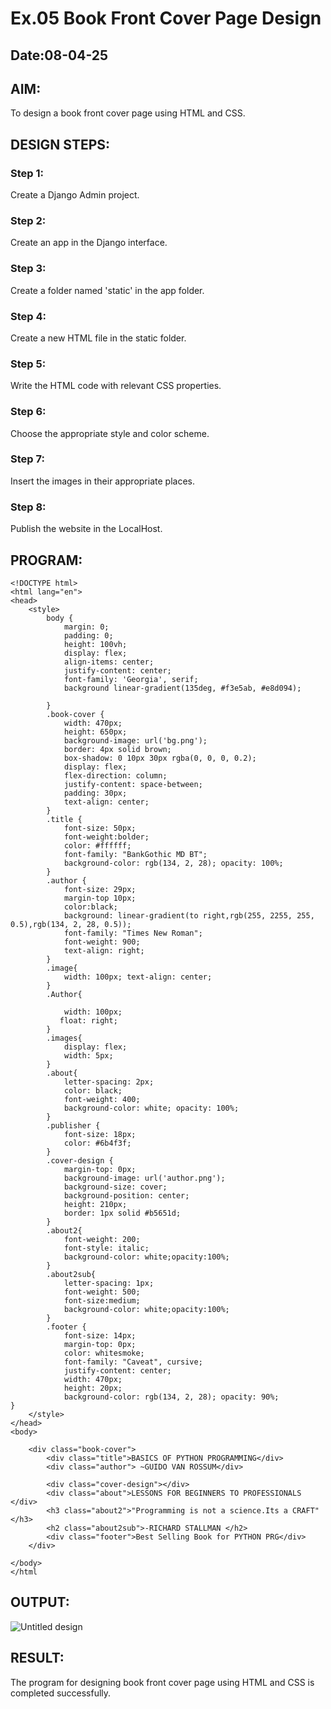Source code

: # Ex.05 Book Front Cover Page Design
## Date:08-04-25

## AIM:
To design a book front cover page using HTML and CSS.

## DESIGN STEPS:

### Step 1:
Create a Django Admin project.

### Step 2:
Create an app in the Django interface.

### Step 3:
Create a folder named 'static' in the app folder.

### Step 4:
Create a new HTML file in the static folder.

### Step 5:
Write the HTML code with relevant CSS properties.

### Step 6:
Choose the appropriate style and color scheme.

### Step 7:
Insert the images in their appropriate places.

### Step 8:
Publish the website in the LocalHost.

## PROGRAM:
```
<!DOCTYPE html>
<html lang="en">
<head>
    <style>
        body {
            margin: 0;
            padding: 0;
            height: 100vh;
            display: flex;
            align-items: center;
            justify-content: center;
            font-family: 'Georgia', serif;
            background linear-gradient(135deg, #f3e5ab, #e8d094);
           
        }
        .book-cover {
            width: 470px;
            height: 650px;
            background-image: url('bg.png');
            border: 4px solid brown;
            box-shadow: 0 10px 30px rgba(0, 0, 0, 0.2);
            display: flex;
            flex-direction: column;
            justify-content: space-between;
            padding: 30px;
            text-align: center;
        }
        .title {
            font-size: 50px;
            font-weight:bolder;
            color: #ffffff;
            font-family: "BankGothic MD BT";
            background-color: rgb(134, 2, 28); opacity: 100%;
        }
        .author {
            font-size: 29px;
            margin-top 10px;
            color:black;
            background: linear-gradient(to right,rgb(255, 2255, 255, 0.5),rgb(134, 2, 28, 0.5));
            font-family: "Times New Roman";
            font-weight: 900;
            text-align: right;
        }
        .image{
            width: 100px; text-align: center;
        }
        .Author{
            
            width: 100px;
           float: right; 
        }
        .images{
            display: flex;
            width: 5px;
        }
        .about{
            letter-spacing: 2px;
            color: black;
            font-weight: 400;
            background-color: white; opacity: 100%;
        }
        .publisher {
            font-size: 18px;
            color: #6b4f3f;
        }
        .cover-design {
            margin-top: 0px;
            background-image: url('author.png');
            background-size: cover;
            background-position: center;
            height: 210px;
            border: 1px solid #b5651d;
        }
        .about2{
            font-weight: 200;
            font-style: italic;
            background-color: white;opacity:100%;
        }
        .about2sub{
            letter-spacing: 1px;
            font-weight: 500;
            font-size:medium;
            background-color: white;opacity:100%;
        }
        .footer {
            font-size: 14px;
            margin-top: 0px;
            color: whitesmoke;
            font-family: "Caveat", cursive;
            justify-content: center;
            width: 470px;
            height: 20px;
            background-color: rgb(134, 2, 28); opacity: 90%;
}
    </style>
</head>
<body>

    <div class="book-cover">
        <div class="title">BASICS OF PYTHON PROGRAMMING</div>
        <div class="author"> ~GUIDO VAN ROSSUM</div>
        
        <div class="cover-design"></div>
        <div class="about">LESSONS FOR BEGINNERS TO PROFESSIONALS </div>
        <h3 class="about2">"Programming is not a science.Its a CRAFT" </h3>
        <h2 class="about2sub">-RICHARD STALLMAN </h2>
        <div class="footer">Best Selling Book for PYTHON PRG</div>
    </div>

</body>
</html
```


## OUTPUT:


![Untitled design](https://github.com/user-attachments/assets/1141ec32-d709-4e07-bf0c-b9ad2abd9639)


## RESULT:
The program for designing book front cover page using HTML and CSS is completed successfully.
* * *
Your assignment: Transcribe each entry exactly, pictures excluded.

Written answer:
Source code

: # Ex.05 Book Front Cover Page Design
## Date:08-04-25

## AIM:
To design a book front cover page using HTML and CSS.

## DESIGN STEPS:

### Step 1:
Create a Django Admin project.

### Step 2:
Create an app in the Django interface.

### Step 3:
Create a folder named 'static' in the app folder.

### Step 4:
Create a new HTML file in the static folder.

### Step 5:
Write the HTML code with relevant CSS properties.

### Step 6:
Choose the appropriate style and color scheme.

### Step 7:
Insert the images in their appropriate places.

### Step 8:
Publish the website in the LocalHost.

## PROGRAM:
```
<!DOCTYPE html>
<html lang="en">
<head>
    <style>
        body {
            margin: 0;
            padding: 0;
            height: 100vh;
            display: flex;
            align-items: center;
            justify-content: center;
            font-family: 'Georgia', serif;
            background linear-gradient(135deg, #f3e5ab, #e8d094);
           
        }
        .book-cover {
            width: 470px;
            height: 650px;
            background-image: url('bg.png');
            border: 4px solid brown;
            box-shadow: 0 10px 30px rgba(0, 0, 0, 0.2);
            display: flex;
            flex-direction: column;
            justify-content: space-between;
            padding: 30px;
            text-align: center;
        }
        .title {
            font-size: 50px;
            font-weight:bolder;
            color: #ffffff;
            font-family: "BankGothic MD BT";
            background-color: rgb(134, 2, 28); opacity: 100%;
        }
        .author {
            font-size: 29px;
            margin-top 10px;
            color:black;
            background: linear-gradient(to right,rgb(255, 2255, 255, 0.5),rgb(134, 2, 28, 0.5));
            font-family: "Times New Roman";
            font-weight: 900;
            text-align: right;
        }
        .image{
            width: 100px; text-align: center;
        }
        .Author{
            
            width: 100px;
           float: right; 
        }
        .images{
            display: flex;
            width: 5px;
        }
        .about{
            letter-spacing: 2px;
            color: black;
            font-weight: 400;
            background-color: white; opacity: 100%;
        }
        .publisher {
            font-size: 18px;
            color: #6b4f3f;
        }
        .cover-design {
            margin-top: 0px;
            background-image: url('author.png');
            background-size: cover;
            background-position: center;
            height: 210px;
            border: 1px solid #b5651d;
        }
        .about2{
            font-weight: 200;
            font-style: italic;
            background-color: white;opacity:100%;
        }
        .about2sub{
            letter-spacing: 1px;
            font-weight: 500;
            font-size:medium;
            background-color: white;opacity:100%;
        }
        .footer {
            font-size: 14px;
            margin-top: 0px;
            color: whitesmoke;
            font-family: "Caveat", cursive;
            justify-content: center;
            width: 470px;
            height: 20px;
            background-color: rgb(134, 2, 28); opacity: 90%;
}
    </style>
</head>
<body>

    <div class="book-cover">
        <div class="title">BASICS OF PYTHON PROGRAMMING</div>
        <div class="author"> ~GUIDO VAN ROSSUM</div>
        
        <div class="cover-design"></div>
        <div class="about">LESSONS FOR BEGINNERS TO PROFESSIONALS </div>
        <h3 class="about2">"Programming is not a science.Its a CRAFT" </h3>
        <h2 class="about2sub">-RICHARD STALLMAN </h2>
        <div class="footer">Best Selling Book for PYTHON PRG</div>
    </div>

</body>
</html
```


## OUTPUT:


![Untitled design](https://github.com/user-attachments/assets/1141ec32-d709-4e07-bf0c-b9ad2abd9639)


## RESULT:
The program for designing book front cover page using HTML and CSS is completed successfully.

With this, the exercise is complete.